Monday, June 25, 2012

End of a Species - Lonesome George

Lonesome George with our Naturalist Guide
 Rest In Peace 
Lonesome George

Early Sunday morning, Lonesome George, the last known individual of the Pinta Island Tortoise, was found dead in his corral at the Tortoise Breeding and Rearing Center in Puerto Ayora, Santa Cruz Island, by members of the Galapagos National Park Service.  His exact age was unknown, but he was believed to be more than 100 years old.

A member of one of eleven subspecies of Galapagos tortoise native to the Galapagos Islands, he had been labelled the rarest creature in the world, and was a potent symbol for conservation efforts in the Galápagos and internationally.

Not so Lonesome

Lonesome George was found on Pinta in 1972 although Pinta tortoises were thought to be extinct. Since then, Lonesome George has been part of the Tortoise Program of the Galapagos National Park Service (GNPS). Various efforts were made to get George to reproduce. Two female tortoises collected on Wolf Volcano (Isabela Island) were put in Lonesome George’s corral. These females produced eggs at the end of 15 years with Lonesome George. Unfortunately all of the eggs were infertile. Later two females from the Espanola tortoise population (the species most closely related to Pinta tortoises genetically) were with George until the end.   

A visit to the Charles Darwin Research Station in Puerto Ayora was not complete without stopping by Lonesome George's corral to see him drinking from his favorite watering hole or simply just lounging around.  We were fortunate to see him a few years ago when we were on Celebrity Xpedition in Galapagos.   George didn't mind having people checking him out, and would pose for photos with his guests.

A New Beginning

The cause of Lonesome George's death won't be known until a necropsy is completed.   He is being kept in a cold chamber to avoid decomposition prior to the necropsy.

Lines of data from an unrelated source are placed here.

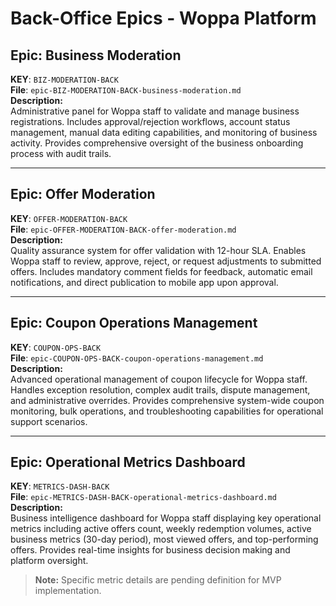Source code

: # Back-Office Epics - Woppa Platform

## Epic: Business Moderation
**KEY**: `BIZ-MODERATION-BACK`  
**File**: `epic-BIZ-MODERATION-BACK-business-moderation.md`  
**Description:**  
Administrative panel for Woppa staff to validate and manage business registrations. Includes approval/rejection workflows, account status management, manual data editing capabilities, and monitoring of business activity. Provides comprehensive oversight of the business onboarding process with audit trails.

---

## Epic: Offer Moderation
**KEY**: `OFFER-MODERATION-BACK`  
**File**: `epic-OFFER-MODERATION-BACK-offer-moderation.md`  
**Description:**  
Quality assurance system for offer validation with 12-hour SLA. Enables Woppa staff to review, approve, reject, or request adjustments to submitted offers. Includes mandatory comment fields for feedback, automatic email notifications, and direct publication to mobile app upon approval.

---

## Epic: Coupon Operations Management
**KEY**: `COUPON-OPS-BACK`  
**File**: `epic-COUPON-OPS-BACK-coupon-operations-management.md`  
**Description:**  
Advanced operational management of coupon lifecycle for Woppa staff. Handles exception resolution, complex audit trails, dispute management, and administrative overrides. Provides comprehensive system-wide coupon monitoring, bulk operations, and troubleshooting capabilities for operational support scenarios.

---

## Epic: Operational Metrics Dashboard
**KEY**: `METRICS-DASH-BACK`  
**File**: `epic-METRICS-DASH-BACK-operational-metrics-dashboard.md`  
**Description:**  
Business intelligence dashboard for Woppa staff displaying key operational metrics including active offers count, weekly redemption volumes, active business metrics (30-day period), most viewed offers, and top-performing offers. Provides real-time insights for business decision making and platform oversight.

> **Note:** Specific metric details are pending definition for MVP implementation.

His legacy will live on.  Following Lonesome George's death, Edwin Naula, Director of the GNPS, stated, “This July, the GNPS is convening an international workshop to focus on management strategies for the restoration of tortoise populations during the next ten years. The workshop will be held in honor of Lonesome George.“

Restoration of Lonesome George's island of Pinta as well as the other islands in the Galapagos archipelago will keep him in our minds for generations to come.    

Related Blog Posts:

Hope for Lonesome George
Galapagos - Charles Darwin Research Center (Day 9)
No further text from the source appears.